_YOUR ASSIGNMENT_. Give the data again exactly as it appears, excluding any pictures.

DATASET EXTRACT: Begin

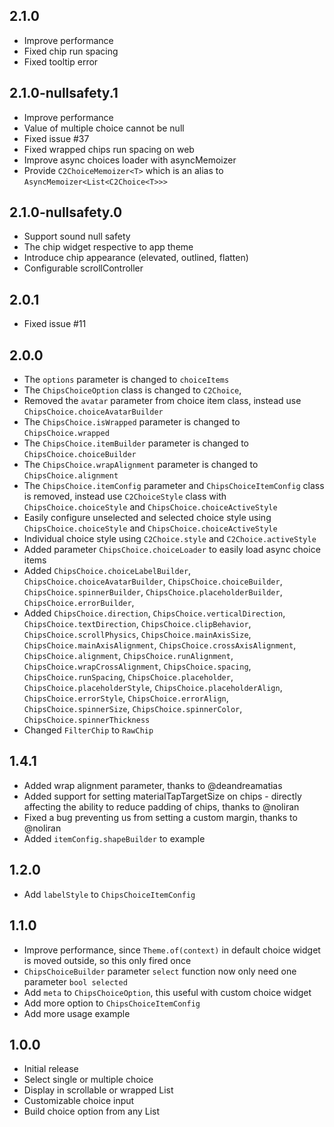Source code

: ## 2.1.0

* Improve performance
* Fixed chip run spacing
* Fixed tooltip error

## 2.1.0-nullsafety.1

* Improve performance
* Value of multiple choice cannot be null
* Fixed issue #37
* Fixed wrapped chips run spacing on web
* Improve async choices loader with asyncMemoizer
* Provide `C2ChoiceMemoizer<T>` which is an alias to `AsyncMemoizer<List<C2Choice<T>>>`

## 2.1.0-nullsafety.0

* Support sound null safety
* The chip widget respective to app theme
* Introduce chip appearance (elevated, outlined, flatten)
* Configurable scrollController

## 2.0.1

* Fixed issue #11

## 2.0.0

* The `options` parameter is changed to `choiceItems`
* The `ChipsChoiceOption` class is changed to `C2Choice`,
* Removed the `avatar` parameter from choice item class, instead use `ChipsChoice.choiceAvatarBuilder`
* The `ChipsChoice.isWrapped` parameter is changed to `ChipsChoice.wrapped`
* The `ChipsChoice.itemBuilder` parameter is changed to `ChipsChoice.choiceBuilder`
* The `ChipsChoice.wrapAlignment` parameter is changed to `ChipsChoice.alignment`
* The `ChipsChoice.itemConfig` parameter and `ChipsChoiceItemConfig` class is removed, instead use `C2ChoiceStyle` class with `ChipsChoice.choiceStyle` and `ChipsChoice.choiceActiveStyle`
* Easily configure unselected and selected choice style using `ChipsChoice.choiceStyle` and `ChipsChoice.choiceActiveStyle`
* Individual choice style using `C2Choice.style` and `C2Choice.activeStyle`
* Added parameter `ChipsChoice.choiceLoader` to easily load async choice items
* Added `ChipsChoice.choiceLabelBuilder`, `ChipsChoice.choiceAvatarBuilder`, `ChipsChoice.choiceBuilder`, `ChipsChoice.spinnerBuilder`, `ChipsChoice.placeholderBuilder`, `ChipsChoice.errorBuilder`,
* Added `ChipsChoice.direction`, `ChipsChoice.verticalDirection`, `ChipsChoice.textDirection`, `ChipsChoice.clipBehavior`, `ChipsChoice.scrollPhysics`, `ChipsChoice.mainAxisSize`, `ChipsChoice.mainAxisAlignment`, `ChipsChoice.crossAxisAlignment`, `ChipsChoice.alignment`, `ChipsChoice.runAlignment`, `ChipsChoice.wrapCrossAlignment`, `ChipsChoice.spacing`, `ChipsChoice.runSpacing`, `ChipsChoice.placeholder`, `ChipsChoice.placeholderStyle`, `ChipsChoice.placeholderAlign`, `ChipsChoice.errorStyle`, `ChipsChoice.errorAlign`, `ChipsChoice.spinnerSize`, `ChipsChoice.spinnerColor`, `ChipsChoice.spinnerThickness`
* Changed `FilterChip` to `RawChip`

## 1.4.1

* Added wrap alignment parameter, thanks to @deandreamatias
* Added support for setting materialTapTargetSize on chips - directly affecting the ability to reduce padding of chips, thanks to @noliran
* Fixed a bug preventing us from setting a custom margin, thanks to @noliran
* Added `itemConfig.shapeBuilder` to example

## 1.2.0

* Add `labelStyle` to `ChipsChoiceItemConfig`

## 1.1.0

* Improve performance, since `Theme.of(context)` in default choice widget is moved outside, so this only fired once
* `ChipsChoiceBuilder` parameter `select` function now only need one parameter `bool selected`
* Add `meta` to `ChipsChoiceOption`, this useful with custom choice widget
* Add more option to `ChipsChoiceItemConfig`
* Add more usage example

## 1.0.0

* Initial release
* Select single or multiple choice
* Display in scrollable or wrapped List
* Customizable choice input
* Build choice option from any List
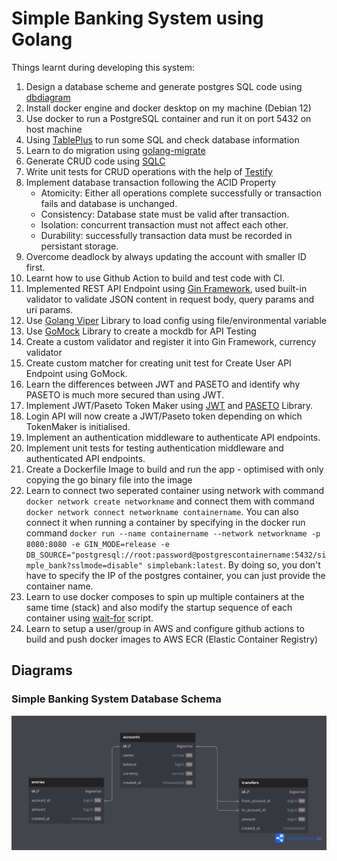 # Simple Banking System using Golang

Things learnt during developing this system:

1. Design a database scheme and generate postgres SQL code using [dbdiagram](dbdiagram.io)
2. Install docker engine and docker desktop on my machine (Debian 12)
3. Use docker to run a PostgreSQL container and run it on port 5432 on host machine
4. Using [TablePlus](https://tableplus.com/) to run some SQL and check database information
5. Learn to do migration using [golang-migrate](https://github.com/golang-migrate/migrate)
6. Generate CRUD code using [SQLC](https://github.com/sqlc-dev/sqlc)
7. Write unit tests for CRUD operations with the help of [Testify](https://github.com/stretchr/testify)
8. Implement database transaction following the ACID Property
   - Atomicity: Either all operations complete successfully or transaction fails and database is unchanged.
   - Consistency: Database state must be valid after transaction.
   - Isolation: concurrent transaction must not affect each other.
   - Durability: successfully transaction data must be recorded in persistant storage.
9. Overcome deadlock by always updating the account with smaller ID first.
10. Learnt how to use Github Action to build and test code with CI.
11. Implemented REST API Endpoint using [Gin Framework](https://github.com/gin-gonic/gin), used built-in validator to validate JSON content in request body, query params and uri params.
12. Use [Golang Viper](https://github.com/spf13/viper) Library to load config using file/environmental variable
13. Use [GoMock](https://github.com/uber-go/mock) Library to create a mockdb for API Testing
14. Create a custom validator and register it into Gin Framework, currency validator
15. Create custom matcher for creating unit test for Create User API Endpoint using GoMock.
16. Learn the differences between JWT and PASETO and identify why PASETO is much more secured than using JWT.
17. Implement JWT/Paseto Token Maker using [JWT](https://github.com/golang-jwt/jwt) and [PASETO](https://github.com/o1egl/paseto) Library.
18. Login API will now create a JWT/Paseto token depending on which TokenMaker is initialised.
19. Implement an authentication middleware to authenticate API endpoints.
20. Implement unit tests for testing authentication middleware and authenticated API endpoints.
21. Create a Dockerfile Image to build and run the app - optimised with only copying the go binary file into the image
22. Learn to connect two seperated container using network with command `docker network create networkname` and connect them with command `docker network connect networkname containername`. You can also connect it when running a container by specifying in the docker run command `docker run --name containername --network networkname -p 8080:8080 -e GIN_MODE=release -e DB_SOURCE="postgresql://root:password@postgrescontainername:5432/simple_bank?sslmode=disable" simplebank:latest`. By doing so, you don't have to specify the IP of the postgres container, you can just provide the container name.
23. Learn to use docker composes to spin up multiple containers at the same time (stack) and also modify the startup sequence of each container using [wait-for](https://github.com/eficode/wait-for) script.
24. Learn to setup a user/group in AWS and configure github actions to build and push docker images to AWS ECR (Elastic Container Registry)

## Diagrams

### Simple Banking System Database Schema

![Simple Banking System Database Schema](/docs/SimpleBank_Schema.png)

DATASET EXTRACT: End

_SOLVED EXERCISE_.
Source code

: ## 2.1.0

* Improve performance
* Fixed chip run spacing
* Fixed tooltip error

## 2.1.0-nullsafety.1

* Improve performance
* Value of multiple choice cannot be null
* Fixed issue #37
* Fixed wrapped chips run spacing on web
* Improve async choices loader with asyncMemoizer
* Provide `C2ChoiceMemoizer<T>` which is an alias to `AsyncMemoizer<List<C2Choice<T>>>`

## 2.1.0-nullsafety.0

* Support sound null safety
* The chip widget respective to app theme
* Introduce chip appearance (elevated, outlined, flatten)
* Configurable scrollController

## 2.0.1

* Fixed issue #11

## 2.0.0

* The `options` parameter is changed to `choiceItems`
* The `ChipsChoiceOption` class is changed to `C2Choice`,
* Removed the `avatar` parameter from choice item class, instead use `ChipsChoice.choiceAvatarBuilder`
* The `ChipsChoice.isWrapped` parameter is changed to `ChipsChoice.wrapped`
* The `ChipsChoice.itemBuilder` parameter is changed to `ChipsChoice.choiceBuilder`
* The `ChipsChoice.wrapAlignment` parameter is changed to `ChipsChoice.alignment`
* The `ChipsChoice.itemConfig` parameter and `ChipsChoiceItemConfig` class is removed, instead use `C2ChoiceStyle` class with `ChipsChoice.choiceStyle` and `ChipsChoice.choiceActiveStyle`
* Easily configure unselected and selected choice style using `ChipsChoice.choiceStyle` and `ChipsChoice.choiceActiveStyle`
* Individual choice style using `C2Choice.style` and `C2Choice.activeStyle`
* Added parameter `ChipsChoice.choiceLoader` to easily load async choice items
* Added `ChipsChoice.choiceLabelBuilder`, `ChipsChoice.choiceAvatarBuilder`, `ChipsChoice.choiceBuilder`, `ChipsChoice.spinnerBuilder`, `ChipsChoice.placeholderBuilder`, `ChipsChoice.errorBuilder`,
* Added `ChipsChoice.direction`, `ChipsChoice.verticalDirection`, `ChipsChoice.textDirection`, `ChipsChoice.clipBehavior`, `ChipsChoice.scrollPhysics`, `ChipsChoice.mainAxisSize`, `ChipsChoice.mainAxisAlignment`, `ChipsChoice.crossAxisAlignment`, `ChipsChoice.alignment`, `ChipsChoice.runAlignment`, `ChipsChoice.wrapCrossAlignment`, `ChipsChoice.spacing`, `ChipsChoice.runSpacing`, `ChipsChoice.placeholder`, `ChipsChoice.placeholderStyle`, `ChipsChoice.placeholderAlign`, `ChipsChoice.errorStyle`, `ChipsChoice.errorAlign`, `ChipsChoice.spinnerSize`, `ChipsChoice.spinnerColor`, `ChipsChoice.spinnerThickness`
* Changed `FilterChip` to `RawChip`

## 1.4.1

* Added wrap alignment parameter, thanks to @deandreamatias
* Added support for setting materialTapTargetSize on chips - directly affecting the ability to reduce padding of chips, thanks to @noliran
* Fixed a bug preventing us from setting a custom margin, thanks to @noliran
* Added `itemConfig.shapeBuilder` to example

## 1.2.0

* Add `labelStyle` to `ChipsChoiceItemConfig`

## 1.1.0

* Improve performance, since `Theme.of(context)` in default choice widget is moved outside, so this only fired once
* `ChipsChoiceBuilder` parameter `select` function now only need one parameter `bool selected`
* Add `meta` to `ChipsChoiceOption`, this useful with custom choice widget
* Add more option to `ChipsChoiceItemConfig`
* Add more usage example

## 1.0.0

* Initial release
* Select single or multiple choice
* Display in scrollable or wrapped List
* Customizable choice input
* Build choice option from any List
 # Simple Banking System using Golang

Things learnt during developing this system:

1. Design a database scheme and generate postgres SQL code using [dbdiagram](dbdiagram.io)
2. Install docker engine and docker desktop on my machine (Debian 12)
3. Use docker to run a PostgreSQL container and run it on port 5432 on host machine
4. Using [TablePlus](https://tableplus.com/) to run some SQL and check database information
5. Learn to do migration using [golang-migrate](https://github.com/golang-migrate/migrate)
6. Generate CRUD code using [SQLC](https://github.com/sqlc-dev/sqlc)
7. Write unit tests for CRUD operations with the help of [Testify](https://github.com/stretchr/testify)
8. Implement database transaction following the ACID Property
   - Atomicity: Either all operations complete successfully or transaction fails and database is unchanged.
   - Consistency: Database state must be valid after transaction.
   - Isolation: concurrent transaction must not affect each other.
   - Durability: successfully transaction data must be recorded in persistant storage.
9. Overcome deadlock by always updating the account with smaller ID first.
10. Learnt how to use Github Action to build and test code with CI.
11. Implemented REST API Endpoint using [Gin Framework](https://github.com/gin-gonic/gin), used built-in validator to validate JSON content in request body, query params and uri params.
12. Use [Golang Viper](https://github.com/spf13/viper) Library to load config using file/environmental variable
13. Use [GoMock](https://github.com/uber-go/mock) Library to create a mockdb for API Testing
14. Create a custom validator and register it into Gin Framework, currency validator
15. Create custom matcher for creating unit test for Create User API Endpoint using GoMock.
16. Learn the differences between JWT and PASETO and identify why PASETO is much more secured than using JWT.
17. Implement JWT/Paseto Token Maker using [JWT](https://github.com/golang-jwt/jwt) and [PASETO](https://github.com/o1egl/paseto) Library.
18. Login API will now create a JWT/Paseto token depending on which TokenMaker is initialised.
19. Implement an authentication middleware to authenticate API endpoints.
20. Implement unit tests for testing authentication middleware and authenticated API endpoints.
21. Create a Dockerfile Image to build and run the app - optimised with only copying the go binary file into the image
22. Learn to connect two seperated container using network with command `docker network create networkname` and connect them with command `docker network connect networkname containername`. You can also connect it when running a container by specifying in the docker run command `docker run --name containername --network networkname -p 8080:8080 -e GIN_MODE=release -e DB_SOURCE="postgresql://root:password@postgrescontainername:5432/simple_bank?sslmode=disable" simplebank:latest`. By doing so, you don't have to specify the IP of the postgres container, you can just provide the container name.
23. Learn to use docker composes to spin up multiple containers at the same time (stack) and also modify the startup sequence of each container using [wait-for](https://github.com/eficode/wait-for) script.
24. Learn to setup a user/group in AWS and configure github actions to build and push docker images to AWS ECR (Elastic Container Registry)

## Diagrams

### Simple Banking System Database Schema

![Simple Banking System Database Schema](/docs/SimpleBank_Schema.png)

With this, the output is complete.